[Records from a data collection]
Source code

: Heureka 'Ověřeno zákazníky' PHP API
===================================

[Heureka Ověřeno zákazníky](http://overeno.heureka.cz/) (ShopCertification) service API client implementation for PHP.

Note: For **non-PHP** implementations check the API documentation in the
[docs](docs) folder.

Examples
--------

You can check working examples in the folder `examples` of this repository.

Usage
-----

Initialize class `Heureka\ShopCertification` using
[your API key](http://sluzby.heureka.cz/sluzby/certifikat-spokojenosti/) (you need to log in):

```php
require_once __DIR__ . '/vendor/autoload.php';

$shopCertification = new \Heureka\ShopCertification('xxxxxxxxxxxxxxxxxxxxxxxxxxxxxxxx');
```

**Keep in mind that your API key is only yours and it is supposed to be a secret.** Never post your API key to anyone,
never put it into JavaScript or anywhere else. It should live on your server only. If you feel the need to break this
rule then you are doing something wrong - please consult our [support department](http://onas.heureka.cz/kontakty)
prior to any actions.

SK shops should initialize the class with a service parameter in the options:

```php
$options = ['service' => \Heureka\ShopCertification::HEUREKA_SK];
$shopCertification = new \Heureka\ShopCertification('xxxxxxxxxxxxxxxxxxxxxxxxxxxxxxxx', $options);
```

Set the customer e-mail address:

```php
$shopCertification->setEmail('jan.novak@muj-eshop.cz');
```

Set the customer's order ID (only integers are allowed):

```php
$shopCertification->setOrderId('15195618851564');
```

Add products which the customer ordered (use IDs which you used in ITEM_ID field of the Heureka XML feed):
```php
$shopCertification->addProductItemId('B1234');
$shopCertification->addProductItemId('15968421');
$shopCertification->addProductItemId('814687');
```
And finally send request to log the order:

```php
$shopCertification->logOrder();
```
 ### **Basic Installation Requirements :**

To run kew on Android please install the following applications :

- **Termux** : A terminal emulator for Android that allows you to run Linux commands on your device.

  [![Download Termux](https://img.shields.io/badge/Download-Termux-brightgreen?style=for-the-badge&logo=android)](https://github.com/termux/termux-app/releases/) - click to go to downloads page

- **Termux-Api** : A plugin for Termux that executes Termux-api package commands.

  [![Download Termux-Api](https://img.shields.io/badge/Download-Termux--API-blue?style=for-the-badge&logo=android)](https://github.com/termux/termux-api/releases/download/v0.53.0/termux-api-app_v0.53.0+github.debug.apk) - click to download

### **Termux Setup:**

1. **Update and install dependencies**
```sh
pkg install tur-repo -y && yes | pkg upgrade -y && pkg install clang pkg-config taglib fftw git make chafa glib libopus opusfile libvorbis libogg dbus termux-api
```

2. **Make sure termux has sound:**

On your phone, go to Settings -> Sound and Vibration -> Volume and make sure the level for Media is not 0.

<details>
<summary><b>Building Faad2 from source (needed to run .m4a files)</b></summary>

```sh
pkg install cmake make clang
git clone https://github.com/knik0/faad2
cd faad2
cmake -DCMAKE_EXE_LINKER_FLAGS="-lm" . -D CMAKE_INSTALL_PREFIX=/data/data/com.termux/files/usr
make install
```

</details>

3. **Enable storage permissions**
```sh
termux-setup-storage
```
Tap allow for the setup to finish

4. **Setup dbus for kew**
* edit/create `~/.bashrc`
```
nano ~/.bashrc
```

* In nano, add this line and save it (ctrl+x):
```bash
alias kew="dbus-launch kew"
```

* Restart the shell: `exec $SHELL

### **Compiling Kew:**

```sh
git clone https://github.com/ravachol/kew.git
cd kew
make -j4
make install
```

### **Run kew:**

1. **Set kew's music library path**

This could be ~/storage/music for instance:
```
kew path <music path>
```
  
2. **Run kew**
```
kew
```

▶ **Goal of the exercise**
State how many lines in the entries hold "storage". Nothing should come before or after the number.

▶ **Problem solution**
3